Posted in Friendly Philosophy, Music, and Top 40 Philosophy

I began Top 40 Philosophy with Taylor Swift, and yesterday I had finally made my way down the chart to Tove Lo’s “Habits (Stay High).” Next up would be “Bang Bang,” by Jessie J et. al., but I don’t have the energy to redeem that song at the moment. Instead, let’s jump back to the year I graduated high school and entered college.

Dave Grohl made headlines last week for saying something about Taylor Swift and Spotify, and since Taylor Swift gave us our first post, let’s give Mr. Grohl our first “flashback” post. Here, then, is the Foo Fighter’s (now-classic), “My Hero” (which somehow only made it to #6 on the Billboard modern rock chart).

This song belongs to what we Christians call the “Praise & Worship” genre — except it is praise of a human, not a deity. Contemporary American hero-worship songs are normally found in country music and are likely to be about warriors, like the ballads of old. Now that I think about it, however, not every Praise & Worship song is about a hero. The most well-populated class of P&W songs are what we might call “Self-Worship” or “We-Worship.” Just listen to metal (see AC/DC’s “T.N.T.“) or hip-hop (see my post on Bobby Shmurda) if you don’t believe me.

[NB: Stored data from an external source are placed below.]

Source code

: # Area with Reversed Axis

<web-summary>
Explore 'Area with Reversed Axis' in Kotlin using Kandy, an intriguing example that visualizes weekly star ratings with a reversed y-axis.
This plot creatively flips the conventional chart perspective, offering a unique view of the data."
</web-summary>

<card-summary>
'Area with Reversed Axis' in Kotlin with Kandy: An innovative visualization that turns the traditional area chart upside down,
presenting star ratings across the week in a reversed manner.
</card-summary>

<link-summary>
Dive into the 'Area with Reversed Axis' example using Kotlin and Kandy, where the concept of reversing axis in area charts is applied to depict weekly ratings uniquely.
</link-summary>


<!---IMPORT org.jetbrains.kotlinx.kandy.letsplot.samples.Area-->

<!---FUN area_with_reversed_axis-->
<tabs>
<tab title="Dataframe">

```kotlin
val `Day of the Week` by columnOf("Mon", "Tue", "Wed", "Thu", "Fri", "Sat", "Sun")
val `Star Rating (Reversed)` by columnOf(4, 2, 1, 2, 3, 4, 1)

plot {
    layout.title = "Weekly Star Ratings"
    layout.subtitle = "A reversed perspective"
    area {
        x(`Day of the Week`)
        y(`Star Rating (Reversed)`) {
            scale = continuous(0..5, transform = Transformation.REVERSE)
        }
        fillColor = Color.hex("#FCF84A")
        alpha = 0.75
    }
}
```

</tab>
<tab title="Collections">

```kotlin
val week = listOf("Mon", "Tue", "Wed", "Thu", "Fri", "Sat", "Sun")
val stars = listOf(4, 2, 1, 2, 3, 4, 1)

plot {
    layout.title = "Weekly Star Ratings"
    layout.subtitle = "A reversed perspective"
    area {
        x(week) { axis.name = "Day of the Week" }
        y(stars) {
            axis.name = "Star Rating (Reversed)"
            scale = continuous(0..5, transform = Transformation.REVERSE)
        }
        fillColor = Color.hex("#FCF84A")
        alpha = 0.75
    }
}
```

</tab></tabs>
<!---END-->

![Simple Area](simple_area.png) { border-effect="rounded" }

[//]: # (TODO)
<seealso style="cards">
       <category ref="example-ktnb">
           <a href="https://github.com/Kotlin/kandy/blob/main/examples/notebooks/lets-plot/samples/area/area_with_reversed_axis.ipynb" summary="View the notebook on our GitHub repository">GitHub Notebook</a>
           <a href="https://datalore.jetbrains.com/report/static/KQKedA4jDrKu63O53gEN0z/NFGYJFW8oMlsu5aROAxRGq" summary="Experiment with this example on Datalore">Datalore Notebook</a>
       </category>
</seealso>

In any event, songs like “My Hero” are rare in rock. And, ironically, what’s especially rare about the song is that Mr. Grohl’s hero is completely “ordinary.” (You never see his face in the video.) He’s not a warrior and he’s not from the distant past. He simply “bled it out” while everyone else “petered out.”

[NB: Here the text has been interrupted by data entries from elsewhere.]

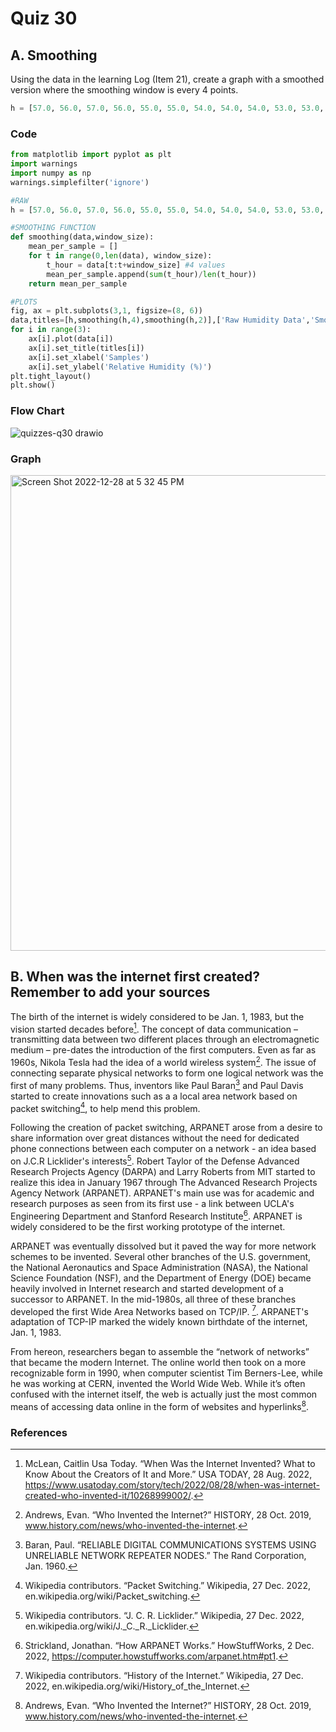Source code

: # Quiz 30

## A. Smoothing
Using the data in the learning Log (Item 21), create a graph with a smoothed version where the smoothing window is every 4 points.

```.py
h = [57.0, 56.0, 57.0, 56.0, 55.0, 55.0, 54.0, 54.0, 54.0, 53.0, 53.0, 54.0, 53.0, 53.0, 52.0, 52.0, 51.0, 51.0, 51.0, 50.0, 50.0, 49.0, 50.0, 49.0, 49.0, 48.0, 49.0, 49.0, 48.0, 48.0, 48.0, 49.0]
```

### Code
```.py
from matplotlib import pyplot as plt
import warnings
import numpy as np
warnings.simplefilter('ignore')

#RAW
h = [57.0, 56.0, 57.0, 56.0, 55.0, 55.0, 54.0, 54.0, 54.0, 53.0, 53.0, 54.0, 53.0, 53.0, 52.0, 52.0, 51.0, 51.0, 51.0, 50.0, 50.0, 49.0, 50.0, 49.0, 49.0, 48.0, 49.0, 49.0, 48.0, 48.0, 48.0, 49.0]

#SMOOTHING FUNCTION
def smoothing(data,window_size):
    mean_per_sample = []
    for t in range(0,len(data), window_size):
        t_hour = data[t:t+window_size] #4 values
        mean_per_sample.append(sum(t_hour)/len(t_hour))
    return mean_per_sample

#PLOTS
fig, ax = plt.subplots(3,1, figsize=(8, 6))
data,titles=[h,smoothing(h,4),smoothing(h,2)],['Raw Humidity Data','Smoothed Humidity Data (window size=4)','Smoothed Humidity Data (Window overlaps by 50%)']
for i in range(3):
    ax[i].plot(data[i])
    ax[i].set_title(titles[i])
    ax[i].set_xlabel('Samples')
    ax[i].set_ylabel('Relative Humidity (%)')
plt.tight_layout()
plt.show()
```

### Flow Chart
![quizzes-q30 drawio](https://user-images.githubusercontent.com/113817801/209790267-fcbd72f7-12f1-42c3-be0e-703f7c835520.png)


### Graph
<img width="761" alt="Screen Shot 2022-12-28 at 5 32 45 PM" src="https://user-images.githubusercontent.com/113817801/209790674-126d1c0b-f07a-4911-9a73-31166e476512.png">


## B. When was the internet first created? Remember to add your sources
The birth of the internet is widely considered to be Jan. 1, 1983, but the vision started decades before[^1]. The concept of data communication – transmitting data between two different places through an electromagnetic medium – pre-dates the introduction of the first computers. Even as far as 1960s, Nikola Tesla had the idea of a world wireless system[^2]. The issue of connecting separate physical networks to form one logical network was the first of many problems. Thus, inventors like Paul Baran[^3] and Paul Davis started to create innovations such as a a local area network based on packet switching[^4], to help mend this problem.

Following the creation of packet switching, ARPANET arose from a desire to share information over great distances without the need for dedicated phone connections between each computer on a network - an idea based on J.C.R Licklider's interests[^5]. Robert Taylor of the Defense Advanced Research Projects Agency (DARPA) and Larry Roberts from MIT started to realize this idea in January 1967 through The Advanced Research Projects Agency Network (ARPANET). ARPANET's main use was for academic and research purposes as seen from its first use - a link between UCLA's Engineering Department and Stanford Research Institute[^6]. ARPANET is widely considered to be the first working prototype of the internet.

ARPANET was eventually dissolved but it paved the way for more network schemes to be invented. Several other branches of the U.S. government, the National Aeronautics and Space Administration (NASA), the National Science Foundation (NSF), and the Department of Energy (DOE) became heavily involved in Internet research and started development of a successor to ARPANET. In the mid-1980s, all three of these branches developed the first Wide Area Networks based on TCP/IP. [^7]. ARPANET's adaptation of TCP-IP marked the widely known birthdate of the internet, Jan. 1, 1983. 

From hereon, researchers began to assemble the “network of networks” that became the modern Internet. The online world then took on a more recognizable form in 1990, when computer scientist Tim Berners-Lee, while he was working at CERN, invented the World Wide Web. While it’s often confused with the internet itself, the web is actually just the most common means of accessing data online in the form of websites and hyperlinks[^2].

### References
[^1]: McLean, Caitlin Usa Today. “When Was the Internet Invented? What to Know About the Creators of It and More.” USA TODAY, 28 Aug. 2022, https://www.usatoday.com/story/tech/2022/08/28/when-was-internet-created-who-invented-it/10268999002/.
[^2]: Andrews, Evan. “Who Invented the Internet?” HISTORY, 28 Oct. 2019, www.history.com/news/who-invented-the-internet.
[^3]: Baran, Paul. “RELIABLE DIGITAL COMMUNICATIONS SYSTEMS USING UNRELIABLE NETWORK REPEATER NODES.” The Rand Corporation, Jan. 1960.
[^4]: Wikipedia contributors. “Packet Switching.” Wikipedia, 27 Dec. 2022, en.wikipedia.org/wiki/Packet_switching.
[^5]: Wikipedia contributors. “J. C. R. Licklider.” Wikipedia, 27 Dec. 2022, en.wikipedia.org/wiki/J._C._R._Licklider.
[^6]: Strickland, Jonathan. “How ARPANET Works.” HowStuffWorks, 2 Dec. 2022, https://computer.howstuffworks.com/arpanet.htm#pt1.
[^7]: Wikipedia contributors. “History of the Internet.” Wikipedia, 27 Dec. 2022, en.wikipedia.org/wiki/History_of_the_Internet.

Perhaps there is no irony here, however. An ordinary person is exactly the kind of hero you would expect from an alternative rock band. Alternative began as a folk/punk revolt against the elitism of 80s metal. Especially in its Nirvana incarnation (the band that first introduced Grohl to the world), alternative rock was music anyone could play. It took rock down off the stage and gave it back to the audience, like Martin Luther had tried to do with church music.

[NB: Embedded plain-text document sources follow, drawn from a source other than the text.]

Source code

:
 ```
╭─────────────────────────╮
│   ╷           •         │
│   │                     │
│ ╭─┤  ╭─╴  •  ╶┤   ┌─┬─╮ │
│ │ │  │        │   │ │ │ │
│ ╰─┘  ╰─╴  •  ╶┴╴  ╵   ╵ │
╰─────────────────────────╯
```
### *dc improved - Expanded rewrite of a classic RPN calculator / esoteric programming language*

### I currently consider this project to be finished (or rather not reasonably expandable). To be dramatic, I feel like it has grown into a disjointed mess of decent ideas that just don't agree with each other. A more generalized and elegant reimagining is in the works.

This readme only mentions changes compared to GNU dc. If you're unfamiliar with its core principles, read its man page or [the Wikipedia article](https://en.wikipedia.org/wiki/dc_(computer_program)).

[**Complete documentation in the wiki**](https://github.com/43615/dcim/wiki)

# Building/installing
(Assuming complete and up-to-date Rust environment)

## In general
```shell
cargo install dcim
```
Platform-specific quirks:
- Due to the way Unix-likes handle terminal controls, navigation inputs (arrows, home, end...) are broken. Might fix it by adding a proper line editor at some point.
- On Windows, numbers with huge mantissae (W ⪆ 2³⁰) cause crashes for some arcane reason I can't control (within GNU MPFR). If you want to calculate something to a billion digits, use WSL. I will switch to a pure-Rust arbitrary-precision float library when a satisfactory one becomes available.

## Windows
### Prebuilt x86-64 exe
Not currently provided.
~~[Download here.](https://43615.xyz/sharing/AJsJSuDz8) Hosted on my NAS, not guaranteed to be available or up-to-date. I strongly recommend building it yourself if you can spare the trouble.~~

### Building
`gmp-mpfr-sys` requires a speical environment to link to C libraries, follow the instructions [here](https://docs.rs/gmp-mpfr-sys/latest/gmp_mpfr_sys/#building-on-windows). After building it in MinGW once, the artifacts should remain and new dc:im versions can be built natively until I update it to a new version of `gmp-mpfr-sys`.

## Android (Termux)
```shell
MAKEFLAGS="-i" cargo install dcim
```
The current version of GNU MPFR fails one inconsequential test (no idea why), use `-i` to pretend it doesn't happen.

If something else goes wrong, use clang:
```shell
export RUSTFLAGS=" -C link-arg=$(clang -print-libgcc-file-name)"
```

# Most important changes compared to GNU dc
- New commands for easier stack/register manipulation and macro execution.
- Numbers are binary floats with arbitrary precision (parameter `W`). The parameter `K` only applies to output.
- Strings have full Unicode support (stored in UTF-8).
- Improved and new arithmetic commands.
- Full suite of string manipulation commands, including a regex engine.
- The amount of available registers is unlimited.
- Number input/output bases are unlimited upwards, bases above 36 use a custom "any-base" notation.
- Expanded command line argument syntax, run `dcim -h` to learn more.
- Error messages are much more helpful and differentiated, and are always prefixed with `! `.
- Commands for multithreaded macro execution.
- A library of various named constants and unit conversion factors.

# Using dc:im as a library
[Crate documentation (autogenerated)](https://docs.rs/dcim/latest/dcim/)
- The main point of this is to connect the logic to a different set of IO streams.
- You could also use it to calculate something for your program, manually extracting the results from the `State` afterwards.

The musicians who created alternative rock were extremely talented of course, but they presented themselves as people anyone could be like. And isn’t “Someone I Want to Be Like” what a hero is?

Alternative rock taught people that you could be both ordinary and valuable at the same time. You don’t have to be exceptional to be good. I, for one, find this worldview very attractive.